>>>>>

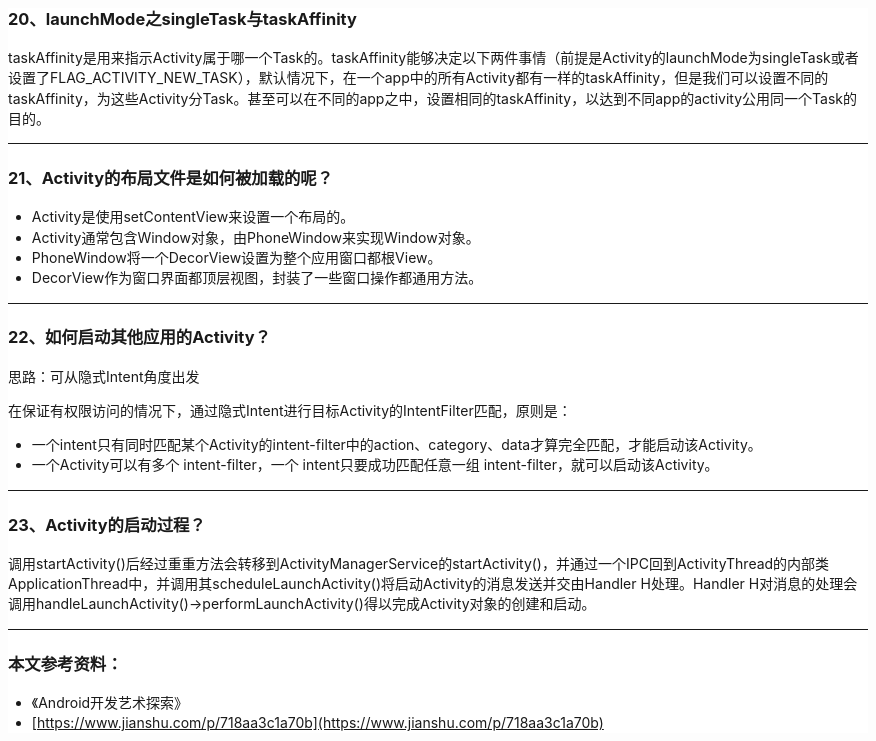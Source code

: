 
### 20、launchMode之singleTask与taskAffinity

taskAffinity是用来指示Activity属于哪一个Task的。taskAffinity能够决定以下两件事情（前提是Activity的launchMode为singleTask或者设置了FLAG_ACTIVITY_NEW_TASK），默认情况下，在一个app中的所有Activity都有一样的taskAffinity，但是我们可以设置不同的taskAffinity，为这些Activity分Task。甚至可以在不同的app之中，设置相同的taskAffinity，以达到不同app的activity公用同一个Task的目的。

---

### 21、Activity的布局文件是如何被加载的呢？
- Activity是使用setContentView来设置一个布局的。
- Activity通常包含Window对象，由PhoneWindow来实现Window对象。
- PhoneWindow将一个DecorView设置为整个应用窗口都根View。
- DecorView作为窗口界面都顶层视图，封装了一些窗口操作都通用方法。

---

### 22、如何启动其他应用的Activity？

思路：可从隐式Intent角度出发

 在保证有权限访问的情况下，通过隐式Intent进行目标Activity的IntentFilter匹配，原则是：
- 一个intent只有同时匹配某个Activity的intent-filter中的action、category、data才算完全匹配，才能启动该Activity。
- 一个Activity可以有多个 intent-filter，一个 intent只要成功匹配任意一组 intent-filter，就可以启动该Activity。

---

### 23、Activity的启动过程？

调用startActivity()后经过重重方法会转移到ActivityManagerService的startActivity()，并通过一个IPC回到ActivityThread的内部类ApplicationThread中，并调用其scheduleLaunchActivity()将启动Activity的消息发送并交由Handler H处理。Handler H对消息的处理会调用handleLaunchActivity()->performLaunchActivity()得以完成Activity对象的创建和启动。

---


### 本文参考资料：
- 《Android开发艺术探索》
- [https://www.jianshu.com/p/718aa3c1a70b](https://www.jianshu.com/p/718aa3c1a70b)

<<<<<

Restate only the lines running from the start of the material above through the line containing "### 23、Activity的启动过程？", ends included. No pictures.

*ANSWER FOR THE TASK*
Source code

: 
### 20、launchMode之singleTask与taskAffinity

taskAffinity是用来指示Activity属于哪一个Task的。taskAffinity能够决定以下两件事情（前提是Activity的launchMode为singleTask或者设置了FLAG_ACTIVITY_NEW_TASK），默认情况下，在一个app中的所有Activity都有一样的taskAffinity，但是我们可以设置不同的taskAffinity，为这些Activity分Task。甚至可以在不同的app之中，设置相同的taskAffinity，以达到不同app的activity公用同一个Task的目的。

---

### 21、Activity的布局文件是如何被加载的呢？
- Activity是使用setContentView来设置一个布局的。
- Activity通常包含Window对象，由PhoneWindow来实现Window对象。
- PhoneWindow将一个DecorView设置为整个应用窗口都根View。
- DecorView作为窗口界面都顶层视图，封装了一些窗口操作都通用方法。

---

### 22、如何启动其他应用的Activity？

思路：可从隐式Intent角度出发

 在保证有权限访问的情况下，通过隐式Intent进行目标Activity的IntentFilter匹配，原则是：
- 一个intent只有同时匹配某个Activity的intent-filter中的action、category、data才算完全匹配，才能启动该Activity。
- 一个Activity可以有多个 intent-filter，一个 intent只要成功匹配任意一组 intent-filter，就可以启动该Activity。

---

### 23、Activity的启动过程？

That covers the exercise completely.